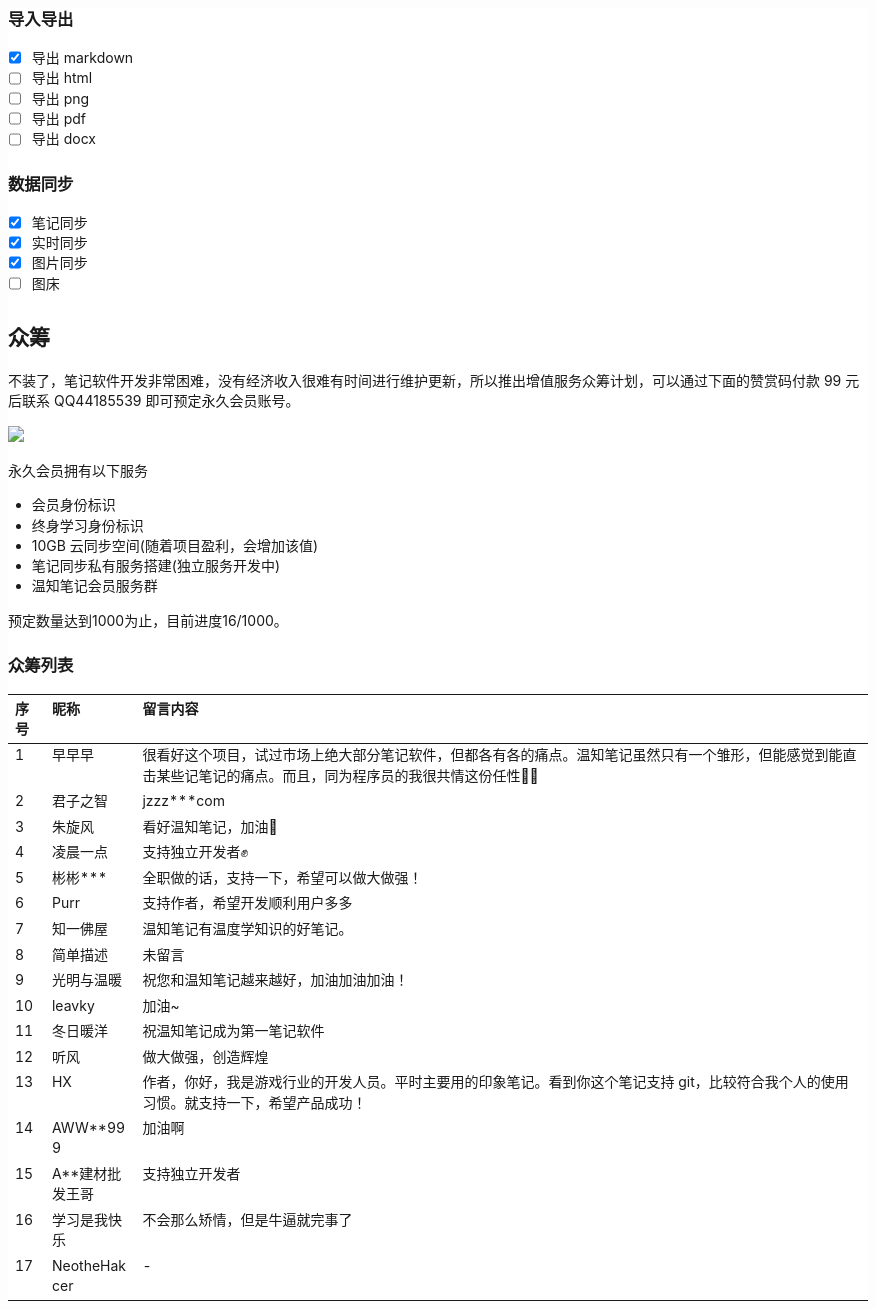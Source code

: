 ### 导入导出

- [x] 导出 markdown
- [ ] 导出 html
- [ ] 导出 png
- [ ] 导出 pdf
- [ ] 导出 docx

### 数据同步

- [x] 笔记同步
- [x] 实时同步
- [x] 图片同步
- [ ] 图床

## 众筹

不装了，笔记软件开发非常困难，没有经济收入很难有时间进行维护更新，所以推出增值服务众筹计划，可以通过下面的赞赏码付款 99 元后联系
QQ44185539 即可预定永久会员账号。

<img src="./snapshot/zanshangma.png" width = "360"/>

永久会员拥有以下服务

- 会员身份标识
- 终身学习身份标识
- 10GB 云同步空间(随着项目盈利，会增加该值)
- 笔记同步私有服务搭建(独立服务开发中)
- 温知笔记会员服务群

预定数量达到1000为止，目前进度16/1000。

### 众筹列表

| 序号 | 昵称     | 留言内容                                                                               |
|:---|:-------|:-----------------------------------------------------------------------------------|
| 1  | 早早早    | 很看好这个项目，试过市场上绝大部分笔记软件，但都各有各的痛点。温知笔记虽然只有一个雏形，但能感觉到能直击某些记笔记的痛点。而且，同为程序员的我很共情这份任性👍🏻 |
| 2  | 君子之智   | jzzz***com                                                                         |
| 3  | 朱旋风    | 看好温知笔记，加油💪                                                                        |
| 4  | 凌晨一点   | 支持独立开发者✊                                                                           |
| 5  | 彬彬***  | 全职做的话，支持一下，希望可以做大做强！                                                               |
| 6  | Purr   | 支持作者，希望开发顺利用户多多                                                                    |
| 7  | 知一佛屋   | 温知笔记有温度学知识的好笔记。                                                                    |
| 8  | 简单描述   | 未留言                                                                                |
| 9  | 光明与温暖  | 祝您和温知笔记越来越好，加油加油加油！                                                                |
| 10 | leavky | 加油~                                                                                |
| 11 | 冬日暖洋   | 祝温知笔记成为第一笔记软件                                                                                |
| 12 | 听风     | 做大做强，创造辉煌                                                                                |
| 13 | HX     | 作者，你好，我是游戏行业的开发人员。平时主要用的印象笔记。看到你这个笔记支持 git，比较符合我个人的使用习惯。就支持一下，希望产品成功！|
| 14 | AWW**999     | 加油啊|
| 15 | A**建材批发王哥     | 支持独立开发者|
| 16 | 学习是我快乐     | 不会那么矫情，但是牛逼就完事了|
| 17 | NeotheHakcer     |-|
....................
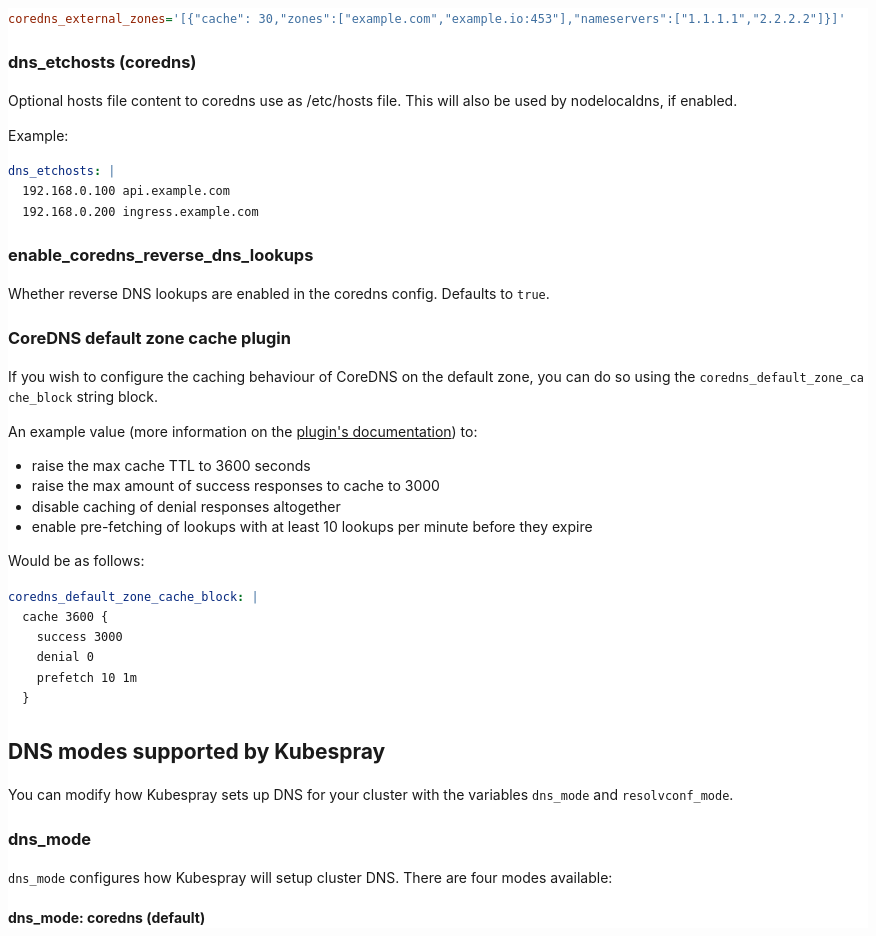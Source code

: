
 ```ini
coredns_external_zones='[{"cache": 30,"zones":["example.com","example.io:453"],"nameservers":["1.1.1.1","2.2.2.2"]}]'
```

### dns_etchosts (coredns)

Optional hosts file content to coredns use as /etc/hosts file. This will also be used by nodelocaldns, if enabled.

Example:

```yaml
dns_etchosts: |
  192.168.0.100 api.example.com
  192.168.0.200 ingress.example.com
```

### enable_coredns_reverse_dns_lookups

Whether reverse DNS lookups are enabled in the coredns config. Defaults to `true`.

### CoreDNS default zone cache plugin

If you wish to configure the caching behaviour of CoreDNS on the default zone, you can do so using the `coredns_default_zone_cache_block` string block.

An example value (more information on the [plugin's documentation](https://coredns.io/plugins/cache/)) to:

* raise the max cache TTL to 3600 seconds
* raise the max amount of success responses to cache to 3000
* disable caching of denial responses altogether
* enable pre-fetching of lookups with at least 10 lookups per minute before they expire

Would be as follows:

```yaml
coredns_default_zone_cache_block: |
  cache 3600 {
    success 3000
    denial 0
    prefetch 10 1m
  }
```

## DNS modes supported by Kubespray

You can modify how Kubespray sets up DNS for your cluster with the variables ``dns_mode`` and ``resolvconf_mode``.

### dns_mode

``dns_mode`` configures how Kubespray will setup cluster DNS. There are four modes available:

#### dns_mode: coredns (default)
....................
Give back exactly the lines of the listing above that run from the line with "You can modify" to the line with "#### dns_mode: coredns (default)", inclusive.

You can modify how Kubespray sets up DNS for your cluster with the variables ``dns_mode`` and ``resolvconf_mode``.

### dns_mode

``dns_mode`` configures how Kubespray will setup cluster DNS. There are four modes available:

#### dns_mode: coredns (default)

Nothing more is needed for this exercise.